[GIVEN RECORDS]

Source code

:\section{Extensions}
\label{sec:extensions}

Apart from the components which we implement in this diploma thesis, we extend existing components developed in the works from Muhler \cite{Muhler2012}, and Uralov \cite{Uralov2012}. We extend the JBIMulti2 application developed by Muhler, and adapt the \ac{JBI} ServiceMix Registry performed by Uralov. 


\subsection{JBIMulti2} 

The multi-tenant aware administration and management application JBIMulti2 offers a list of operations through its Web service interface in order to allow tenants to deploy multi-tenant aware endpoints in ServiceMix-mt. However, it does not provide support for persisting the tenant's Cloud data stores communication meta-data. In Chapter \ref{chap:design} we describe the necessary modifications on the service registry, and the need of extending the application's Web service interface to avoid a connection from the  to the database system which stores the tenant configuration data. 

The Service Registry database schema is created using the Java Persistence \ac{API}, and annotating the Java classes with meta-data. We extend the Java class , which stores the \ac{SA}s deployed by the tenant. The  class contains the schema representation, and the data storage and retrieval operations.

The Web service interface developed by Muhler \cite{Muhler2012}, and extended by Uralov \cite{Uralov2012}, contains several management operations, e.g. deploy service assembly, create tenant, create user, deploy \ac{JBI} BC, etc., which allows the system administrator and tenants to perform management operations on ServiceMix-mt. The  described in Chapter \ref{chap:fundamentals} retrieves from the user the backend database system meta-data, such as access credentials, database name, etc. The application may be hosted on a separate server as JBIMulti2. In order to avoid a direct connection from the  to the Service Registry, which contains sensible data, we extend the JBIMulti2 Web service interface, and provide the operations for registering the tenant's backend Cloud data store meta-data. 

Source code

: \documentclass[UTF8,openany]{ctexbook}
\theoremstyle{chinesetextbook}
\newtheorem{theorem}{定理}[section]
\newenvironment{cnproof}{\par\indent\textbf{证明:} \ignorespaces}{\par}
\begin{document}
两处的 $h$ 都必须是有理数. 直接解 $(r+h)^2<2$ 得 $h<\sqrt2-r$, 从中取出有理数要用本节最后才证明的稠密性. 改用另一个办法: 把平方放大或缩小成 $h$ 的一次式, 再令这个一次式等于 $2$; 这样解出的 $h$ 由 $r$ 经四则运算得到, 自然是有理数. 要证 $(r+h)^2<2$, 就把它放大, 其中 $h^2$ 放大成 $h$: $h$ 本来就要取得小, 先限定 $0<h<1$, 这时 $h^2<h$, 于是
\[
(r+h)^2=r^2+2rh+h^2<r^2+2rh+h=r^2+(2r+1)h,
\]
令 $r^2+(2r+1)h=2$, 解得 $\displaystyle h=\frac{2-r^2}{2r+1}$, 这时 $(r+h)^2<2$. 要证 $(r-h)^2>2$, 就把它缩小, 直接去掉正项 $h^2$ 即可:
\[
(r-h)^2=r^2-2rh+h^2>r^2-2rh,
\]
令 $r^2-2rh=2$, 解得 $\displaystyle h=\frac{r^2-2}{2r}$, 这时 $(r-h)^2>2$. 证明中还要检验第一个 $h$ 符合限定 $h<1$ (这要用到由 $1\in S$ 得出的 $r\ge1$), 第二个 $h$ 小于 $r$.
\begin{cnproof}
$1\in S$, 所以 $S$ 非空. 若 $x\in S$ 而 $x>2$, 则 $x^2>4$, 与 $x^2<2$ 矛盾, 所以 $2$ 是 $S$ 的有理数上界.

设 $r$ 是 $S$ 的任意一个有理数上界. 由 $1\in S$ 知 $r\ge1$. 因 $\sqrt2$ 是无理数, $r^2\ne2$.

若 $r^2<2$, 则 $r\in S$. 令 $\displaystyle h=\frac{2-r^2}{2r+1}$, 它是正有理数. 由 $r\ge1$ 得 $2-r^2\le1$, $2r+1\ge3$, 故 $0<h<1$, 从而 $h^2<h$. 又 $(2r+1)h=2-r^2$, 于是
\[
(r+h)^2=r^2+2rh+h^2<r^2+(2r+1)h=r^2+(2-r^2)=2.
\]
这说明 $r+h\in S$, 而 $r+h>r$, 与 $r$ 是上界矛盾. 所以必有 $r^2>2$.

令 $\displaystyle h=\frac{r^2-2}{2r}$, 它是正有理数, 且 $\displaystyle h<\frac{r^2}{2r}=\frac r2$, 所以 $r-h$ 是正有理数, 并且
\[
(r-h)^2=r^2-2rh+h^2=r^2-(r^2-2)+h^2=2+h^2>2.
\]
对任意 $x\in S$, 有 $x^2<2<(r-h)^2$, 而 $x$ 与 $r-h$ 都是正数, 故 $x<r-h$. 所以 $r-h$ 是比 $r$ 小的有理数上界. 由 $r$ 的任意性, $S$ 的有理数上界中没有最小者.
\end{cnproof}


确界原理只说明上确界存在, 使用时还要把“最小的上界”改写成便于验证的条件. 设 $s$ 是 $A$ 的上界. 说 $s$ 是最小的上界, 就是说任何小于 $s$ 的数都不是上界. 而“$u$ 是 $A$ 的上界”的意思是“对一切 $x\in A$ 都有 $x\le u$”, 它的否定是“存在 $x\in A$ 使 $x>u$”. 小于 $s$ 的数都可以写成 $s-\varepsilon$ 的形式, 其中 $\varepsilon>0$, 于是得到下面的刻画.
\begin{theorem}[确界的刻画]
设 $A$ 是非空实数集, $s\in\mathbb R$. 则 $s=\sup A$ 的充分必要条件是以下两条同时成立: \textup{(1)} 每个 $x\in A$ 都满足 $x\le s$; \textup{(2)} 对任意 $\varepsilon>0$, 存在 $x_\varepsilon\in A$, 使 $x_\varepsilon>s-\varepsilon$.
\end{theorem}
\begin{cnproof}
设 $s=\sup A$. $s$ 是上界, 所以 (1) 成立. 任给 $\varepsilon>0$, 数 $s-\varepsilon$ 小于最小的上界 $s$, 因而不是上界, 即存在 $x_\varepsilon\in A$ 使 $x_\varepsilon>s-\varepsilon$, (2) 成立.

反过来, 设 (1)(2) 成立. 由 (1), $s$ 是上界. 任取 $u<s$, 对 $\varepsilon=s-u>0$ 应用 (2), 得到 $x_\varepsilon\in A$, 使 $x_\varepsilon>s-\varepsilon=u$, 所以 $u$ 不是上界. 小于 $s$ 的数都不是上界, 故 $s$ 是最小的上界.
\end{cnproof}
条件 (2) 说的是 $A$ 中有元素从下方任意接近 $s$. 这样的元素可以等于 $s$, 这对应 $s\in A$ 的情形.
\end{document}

[/GIVEN RECORDS]

= REQUIREMENT =
Would you copy out every line in the records that includes the string "frac"?

= RESPONSE BELOW =
令 $r^2+(2r+1)h=2$, 解得 $\displaystyle h=\frac{2-r^2}{2r+1}$, 这时 $(r+h)^2<2$. 要证 $(r-h)^2>2$, 就把它缩小, 直接去掉正项 $h^2$ 即可:
令 $r^2-2rh=2$, 解得 $\displaystyle h=\frac{r^2-2}{2r}$, 这时 $(r-h)^2>2$. 证明中还要检验第一个 $h$ 符合限定 $h<1$ (这要用到由 $1\in S$ 得出的 $r\ge1$), 第二个 $h$ 小于 $r$.
若 $r^2<2$, 则 $r\in S$. 令 $\displaystyle h=\frac{2-r^2}{2r+1}$, 它是正有理数. 由 $r\ge1$ 得 $2-r^2\le1$, $2r+1\ge3$, 故 $0<h<1$, 从而 $h^2<h$. 又 $(2r+1)h=2-r^2$, 于是
令 $\displaystyle h=\frac{r^2-2}{2r}$, 它是正有理数, 且 $\displaystyle h<\frac{r^2}{2r}=\frac r2$, 所以 $r-h$ 是正有理数, 并且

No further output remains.